July 29, 2021.  The United States Department of Justice this month settled four cases involving health care fraud for a total of $6 million.  Whistleblowers received $504,000 for reporting fraud.

An Ocala, Florida-based neurologist settled with the government regarding allegations that the physician improperly prescribed Acthar Gel® to patients, costing Medicare $35,000 for each prescription.  Whistleblowers reported this egregious situation and received $144,000 of the government’s $800,000 recovery.

Billings, Montana-based rheumatologist settled allegations of overbilling and unnecessary claims sent to Medicare for $2 million.  Between January 2015 and September 2018, the rheumatologist and his business allegedly ordered medically unnecessary biologic infusions and MRIs and improperly billed for patient visits for people who had did not have seronegative rheumatoid arthritis.

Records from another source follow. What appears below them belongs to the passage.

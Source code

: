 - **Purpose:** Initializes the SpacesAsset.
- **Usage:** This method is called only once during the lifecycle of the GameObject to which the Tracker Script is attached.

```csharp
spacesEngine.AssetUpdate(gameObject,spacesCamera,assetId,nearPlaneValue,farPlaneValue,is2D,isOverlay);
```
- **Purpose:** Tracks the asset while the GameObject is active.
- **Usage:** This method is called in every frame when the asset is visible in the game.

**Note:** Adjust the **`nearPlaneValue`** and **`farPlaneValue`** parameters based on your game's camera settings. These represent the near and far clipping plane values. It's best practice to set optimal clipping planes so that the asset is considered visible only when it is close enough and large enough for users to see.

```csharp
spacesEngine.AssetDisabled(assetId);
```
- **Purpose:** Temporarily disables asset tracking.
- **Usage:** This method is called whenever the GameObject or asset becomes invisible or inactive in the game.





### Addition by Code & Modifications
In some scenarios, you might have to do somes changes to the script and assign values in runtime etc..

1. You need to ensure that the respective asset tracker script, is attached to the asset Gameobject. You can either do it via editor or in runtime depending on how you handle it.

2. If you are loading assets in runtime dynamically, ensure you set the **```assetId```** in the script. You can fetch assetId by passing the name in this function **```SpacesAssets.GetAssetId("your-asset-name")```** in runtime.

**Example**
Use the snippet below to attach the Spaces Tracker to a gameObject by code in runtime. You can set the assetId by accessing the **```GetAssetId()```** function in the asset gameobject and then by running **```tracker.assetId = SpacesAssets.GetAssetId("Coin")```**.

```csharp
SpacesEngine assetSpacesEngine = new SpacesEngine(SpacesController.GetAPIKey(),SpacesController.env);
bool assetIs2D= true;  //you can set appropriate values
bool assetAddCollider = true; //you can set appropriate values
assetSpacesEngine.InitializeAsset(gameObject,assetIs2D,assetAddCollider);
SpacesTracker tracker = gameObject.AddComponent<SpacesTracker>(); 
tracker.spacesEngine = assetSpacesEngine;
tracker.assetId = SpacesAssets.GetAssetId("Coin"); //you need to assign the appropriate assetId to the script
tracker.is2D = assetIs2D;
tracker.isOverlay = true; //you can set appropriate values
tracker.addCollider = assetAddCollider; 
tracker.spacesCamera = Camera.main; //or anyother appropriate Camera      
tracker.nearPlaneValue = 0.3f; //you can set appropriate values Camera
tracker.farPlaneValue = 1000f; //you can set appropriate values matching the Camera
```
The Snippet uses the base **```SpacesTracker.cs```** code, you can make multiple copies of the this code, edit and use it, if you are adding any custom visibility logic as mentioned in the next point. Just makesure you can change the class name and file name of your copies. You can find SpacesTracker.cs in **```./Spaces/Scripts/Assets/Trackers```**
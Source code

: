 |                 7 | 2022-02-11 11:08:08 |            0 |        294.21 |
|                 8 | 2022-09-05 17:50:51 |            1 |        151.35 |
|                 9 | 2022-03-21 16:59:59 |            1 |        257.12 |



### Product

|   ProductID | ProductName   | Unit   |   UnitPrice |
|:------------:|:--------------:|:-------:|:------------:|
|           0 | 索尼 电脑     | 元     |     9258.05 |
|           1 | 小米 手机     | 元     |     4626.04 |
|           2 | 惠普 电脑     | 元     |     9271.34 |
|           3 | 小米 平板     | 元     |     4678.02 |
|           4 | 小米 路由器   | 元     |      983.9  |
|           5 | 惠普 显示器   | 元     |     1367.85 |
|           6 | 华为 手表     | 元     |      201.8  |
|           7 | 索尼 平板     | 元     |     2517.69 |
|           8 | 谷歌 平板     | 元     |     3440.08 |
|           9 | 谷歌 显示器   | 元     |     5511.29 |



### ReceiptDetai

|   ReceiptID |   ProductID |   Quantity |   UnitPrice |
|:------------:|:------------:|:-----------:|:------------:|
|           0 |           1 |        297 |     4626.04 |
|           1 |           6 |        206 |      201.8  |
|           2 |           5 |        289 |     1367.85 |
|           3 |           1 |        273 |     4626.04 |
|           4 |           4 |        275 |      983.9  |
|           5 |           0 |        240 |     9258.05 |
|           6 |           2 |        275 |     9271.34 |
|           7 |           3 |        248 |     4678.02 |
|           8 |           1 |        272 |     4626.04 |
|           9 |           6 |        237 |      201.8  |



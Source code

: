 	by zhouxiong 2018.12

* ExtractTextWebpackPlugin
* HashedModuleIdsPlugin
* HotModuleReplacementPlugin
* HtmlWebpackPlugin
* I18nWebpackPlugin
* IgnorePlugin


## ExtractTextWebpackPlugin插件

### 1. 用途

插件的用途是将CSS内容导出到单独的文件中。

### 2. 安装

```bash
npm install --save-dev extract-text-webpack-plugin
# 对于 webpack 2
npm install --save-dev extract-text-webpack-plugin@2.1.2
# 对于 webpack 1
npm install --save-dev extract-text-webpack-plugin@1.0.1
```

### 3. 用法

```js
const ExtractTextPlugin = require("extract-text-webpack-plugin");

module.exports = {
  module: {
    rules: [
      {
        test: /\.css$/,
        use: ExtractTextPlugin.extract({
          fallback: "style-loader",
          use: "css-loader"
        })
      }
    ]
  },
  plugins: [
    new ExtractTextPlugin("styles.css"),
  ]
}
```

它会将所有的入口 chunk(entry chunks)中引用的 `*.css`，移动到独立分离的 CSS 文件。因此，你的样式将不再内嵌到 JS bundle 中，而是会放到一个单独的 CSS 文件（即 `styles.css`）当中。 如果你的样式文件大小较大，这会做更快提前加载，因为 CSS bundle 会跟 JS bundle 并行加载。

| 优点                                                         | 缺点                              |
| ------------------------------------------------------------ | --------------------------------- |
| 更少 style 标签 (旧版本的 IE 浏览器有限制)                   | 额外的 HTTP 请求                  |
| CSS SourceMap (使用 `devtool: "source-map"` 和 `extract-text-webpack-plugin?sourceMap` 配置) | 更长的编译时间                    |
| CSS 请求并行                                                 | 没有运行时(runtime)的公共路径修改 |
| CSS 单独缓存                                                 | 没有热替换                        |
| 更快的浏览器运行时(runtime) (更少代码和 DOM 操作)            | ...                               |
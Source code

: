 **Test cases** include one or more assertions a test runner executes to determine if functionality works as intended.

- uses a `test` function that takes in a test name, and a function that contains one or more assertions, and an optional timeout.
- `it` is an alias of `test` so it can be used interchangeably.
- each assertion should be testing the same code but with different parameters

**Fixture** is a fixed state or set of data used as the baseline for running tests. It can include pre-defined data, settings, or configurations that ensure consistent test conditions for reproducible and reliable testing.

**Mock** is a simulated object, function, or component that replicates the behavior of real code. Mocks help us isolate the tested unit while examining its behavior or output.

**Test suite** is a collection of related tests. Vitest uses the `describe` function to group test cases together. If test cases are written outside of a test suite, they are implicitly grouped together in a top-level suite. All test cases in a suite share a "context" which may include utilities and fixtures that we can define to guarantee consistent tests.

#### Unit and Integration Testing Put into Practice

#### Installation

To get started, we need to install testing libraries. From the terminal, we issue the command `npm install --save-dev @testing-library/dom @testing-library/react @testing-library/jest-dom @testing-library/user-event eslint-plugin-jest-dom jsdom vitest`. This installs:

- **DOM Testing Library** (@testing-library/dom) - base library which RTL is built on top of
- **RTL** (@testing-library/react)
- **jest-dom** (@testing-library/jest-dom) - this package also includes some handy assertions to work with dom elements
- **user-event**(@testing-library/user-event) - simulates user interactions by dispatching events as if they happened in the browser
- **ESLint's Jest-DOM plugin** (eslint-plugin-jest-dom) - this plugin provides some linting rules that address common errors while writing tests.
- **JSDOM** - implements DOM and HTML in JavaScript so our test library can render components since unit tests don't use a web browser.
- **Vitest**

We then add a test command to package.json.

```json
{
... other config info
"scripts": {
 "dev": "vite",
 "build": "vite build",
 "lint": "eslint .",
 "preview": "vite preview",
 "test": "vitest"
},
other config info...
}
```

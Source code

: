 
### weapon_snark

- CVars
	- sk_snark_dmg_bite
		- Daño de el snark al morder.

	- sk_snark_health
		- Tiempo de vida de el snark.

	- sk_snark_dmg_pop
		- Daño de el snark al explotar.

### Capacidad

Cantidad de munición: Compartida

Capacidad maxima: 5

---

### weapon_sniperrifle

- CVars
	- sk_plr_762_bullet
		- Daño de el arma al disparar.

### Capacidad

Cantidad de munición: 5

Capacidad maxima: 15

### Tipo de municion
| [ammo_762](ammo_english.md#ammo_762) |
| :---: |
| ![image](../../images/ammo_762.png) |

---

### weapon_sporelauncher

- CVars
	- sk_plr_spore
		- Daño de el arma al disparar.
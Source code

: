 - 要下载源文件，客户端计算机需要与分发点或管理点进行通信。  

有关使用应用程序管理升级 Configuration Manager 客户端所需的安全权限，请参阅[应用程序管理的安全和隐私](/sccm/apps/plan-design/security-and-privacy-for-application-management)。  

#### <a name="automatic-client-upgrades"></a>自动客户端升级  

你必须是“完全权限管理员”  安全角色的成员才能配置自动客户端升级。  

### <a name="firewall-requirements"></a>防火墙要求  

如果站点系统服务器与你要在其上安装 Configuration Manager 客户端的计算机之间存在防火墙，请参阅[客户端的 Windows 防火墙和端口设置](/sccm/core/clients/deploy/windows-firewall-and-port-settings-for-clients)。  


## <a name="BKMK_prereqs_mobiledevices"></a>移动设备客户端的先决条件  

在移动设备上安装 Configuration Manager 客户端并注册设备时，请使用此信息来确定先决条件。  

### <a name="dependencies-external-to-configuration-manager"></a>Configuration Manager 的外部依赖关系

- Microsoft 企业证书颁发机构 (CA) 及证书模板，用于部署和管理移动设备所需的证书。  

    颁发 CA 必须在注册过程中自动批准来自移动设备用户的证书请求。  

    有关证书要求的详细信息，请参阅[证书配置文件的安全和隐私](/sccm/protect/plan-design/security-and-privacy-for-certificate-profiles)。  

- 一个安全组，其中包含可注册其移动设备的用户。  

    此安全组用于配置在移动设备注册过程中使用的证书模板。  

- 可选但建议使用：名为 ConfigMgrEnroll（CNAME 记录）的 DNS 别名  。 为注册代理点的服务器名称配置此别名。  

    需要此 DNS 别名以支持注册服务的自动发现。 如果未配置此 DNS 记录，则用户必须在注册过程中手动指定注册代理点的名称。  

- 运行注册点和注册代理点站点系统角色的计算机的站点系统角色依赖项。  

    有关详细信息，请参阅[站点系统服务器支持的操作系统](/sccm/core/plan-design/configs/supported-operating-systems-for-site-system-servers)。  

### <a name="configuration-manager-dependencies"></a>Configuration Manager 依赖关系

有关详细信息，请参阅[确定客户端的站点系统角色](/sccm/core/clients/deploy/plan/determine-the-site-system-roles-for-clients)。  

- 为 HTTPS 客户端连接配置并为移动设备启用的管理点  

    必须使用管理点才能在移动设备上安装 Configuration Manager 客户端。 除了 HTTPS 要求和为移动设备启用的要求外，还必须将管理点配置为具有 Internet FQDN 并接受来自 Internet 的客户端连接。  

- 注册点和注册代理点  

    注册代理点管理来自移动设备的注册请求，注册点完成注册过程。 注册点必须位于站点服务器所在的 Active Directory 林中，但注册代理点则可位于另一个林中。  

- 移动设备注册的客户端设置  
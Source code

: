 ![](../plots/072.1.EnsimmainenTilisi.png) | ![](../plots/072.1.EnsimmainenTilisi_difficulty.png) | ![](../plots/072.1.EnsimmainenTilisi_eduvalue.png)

Lexington, Kentucky-based toxicology lab settled for $1.2 million regarding allegations about submitting claims for urine drug tests with an inflated number of drug classes tested to Medicare, Kentucky and Indiana Medicaid programs, TRICARE, and CHAMPVA.  The lab also allegedly submitted claims with insufficient documentation of the treating physician’s intent to order tests.  Despite guidance since January 14, the lab additionally allegedly submitted claims to Medicare for specimen validity testing, which should not be separately billed to Medicare.  The lab self-disclosed its misconduct.

An Orange County, California-headquartered rehabilitation facility allegedly billed Medicare for medically unreasonable and unnecessary rehabilitation therapy services rendered between 2006 and 2014.  Vulnerable elderly patients at 11 Skilled Nursing Facilities were inappropriately diagnosed as needing “Ultra High” levels of physical, occupational, and/or speech therapy, for which the facilities then billed Medicare.  A former director of the facility blew the whistle on this activity and will receive $360,000 of the $2 million settlement as part of the qui tam or whistleblower provisions of the False Claims Act.

As this Friday is National Whistleblower Day, it is important to highlight the role ordinary citizens and employees of companies can have in reporting fraud.  Medicare and other government-funded healthcare programs exist to serve vulnerable populations as part of the social contract that is health insurance.  Providers should not see these programs as a means to enrich themselves at either their patients’ or taxpayers’ expense.  The qui tam provisions of the False Claims Act encourage and potentially reward whistleblowers for suing on behalf of the United States.